When this book is at its best, it makes similar teasing uses of other Freudian tenets. (At one point Younger finally wants to kiss the woman and confides with the reader that he doubted that he was in the throes of a counter-transference.)
This is where the authority that Mr. Rubenfeld has over his material is such a big asset. As an example, he is able to set up deductive fastidiousness that is truly Holmesian in nature very comfortably applies some of his new doctrines. At one point, while attempting to win the approval of Freud, Younger proclaims that she is unable to speak; therefore, something unspeakable must have been done to her.
Both Jung and Younger are engaged by Mr. Rubenfeld in Oedipal maneuvers with Freud. In Jung's case, real ammunition is deployed on both of the conflict's sides. The book draws on published sources such as the two men's writings and letters in order to illustrate the tension that existed between Jung and Freud, even using the father-bashing, a rather embarrassing claim made by June that Freud was actually incontinent.

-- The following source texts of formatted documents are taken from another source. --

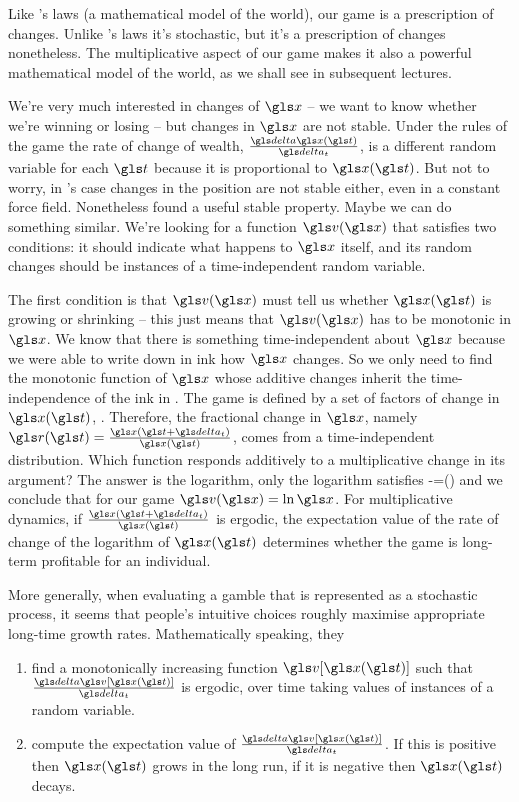 Like 's laws (a mathematical model of the world), our game is a prescription of changes. 
Unlike 's laws it's stochastic, but it's a prescription of changes nonetheless. 
The multiplicative aspect of our game makes it also a powerful mathematical model of the world, as we shall see in subsequent lectures. 

We're very much interested in changes of $\x$ -- we want to know 
whether we're winning or losing -- but changes in $\x$ are not stable. 
Under the rules of the game the rate of change of wealth, $\frac{\d \x(\t)}{\dt}$, is a different 
random variable for each $\t$ because it is proportional to $\x(\t)$. But not to worry, 
in 's case changes in the position are not stable either, even in a 
constant force field. Nonetheless  found a useful stable property. 
Maybe we can do something similar. We're looking for a function $\gv(\x)$ that satisfies two conditions: 
it should indicate what happens to $\x$ itself, and its random changes should be instances of a time-independent random variable.

The first condition is that $\gv(\x)$ must tell us 
whether $\x(\t)$ is growing or shrinking -- this just means that $\gv(\x)$ has to 
be monotonic in $\x$. We know that there is something time-independent
about $\x$ because we were able to write down in ink how $\x$ changes. So we only need 
to find the monotonic function of $\x$ whose additive changes inherit the time-independence 
of the ink in . The game is defined by a set of factors of change in $\x(\t)$, . 
Therefore, the fractional change in $\x$, namely
$\gr(\t) = \frac{\x(\t+\dt)}{\x(\t)}$, comes from a time-independent distribution. Which 
function responds additively to a multiplicative change in its argument? 
The answer is the logarithm, \ie
only the logarithm satisfies
\be
\gv[\x(\t+\dt)]-\gv[\x(\t)]=\gv \left(\frac{\x(\t+\dt)}{\x(\t)}\right)
\ee
and we conclude that for our game $\gv(\x)=\ln\x$.
For multiplicative dynamics, \ie if $\frac{\x(\t+\dt)}{\x(\t)}$ is ergodic, the expectation 
value of the rate of change of the logarithm of $\x(\t)$ determines whether the game is long-term profitable 
for an individual.

More generally, when evaluating a gamble that is represented as a stochastic process, it seems that people's intuitive
choices roughly maximise appropriate long-time growth rates.
Mathematically speaking, they
\begin{enumerate}
\item
find a monotonically increasing function $\gv[\x(\t)]$ such that $\frac{\d \gv[\x(\t)]}{\dt}$ 
is ergodic, over time taking values of instances of a random variable.
\item
compute the expectation value of $\frac{\d \gv[\x(\t)]}{\dt}$. If this is positive then $\x(\t)$
grows in the long run, if it is negative then $\x(\t)$ decays.
\end{enumerate}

Of course, Mr. Rubenfeld is running the risk of making these psychiatric giants appear like characters in a Woody Allen humorous essay.
“The Interpretation of Murder” is an eclectic mixture of sinister aristocrats, ravished damsels, architectural wonders (construction of the Manhattan Bridge), Hamlet-Freud connection, hysterical symptoms, and wordplay that is downright criminal. As a result, it creates it own unique brand of excitement. This excitement is both peculiar and palpable. Too much homage is paid in this book to templates of contemporary suspense. However there are still reserves of deep anecdote, wit, data and insight that is ingeniously drawn on by the author.
The contemplation of psychoanalysis is also interesting, starting with its initial impact all the way through its enduring legacy. Freud's observation on America is that they should be banned by a Puritan society. Jung replies that America will ban you, just as soon as it can figure out what you're saying.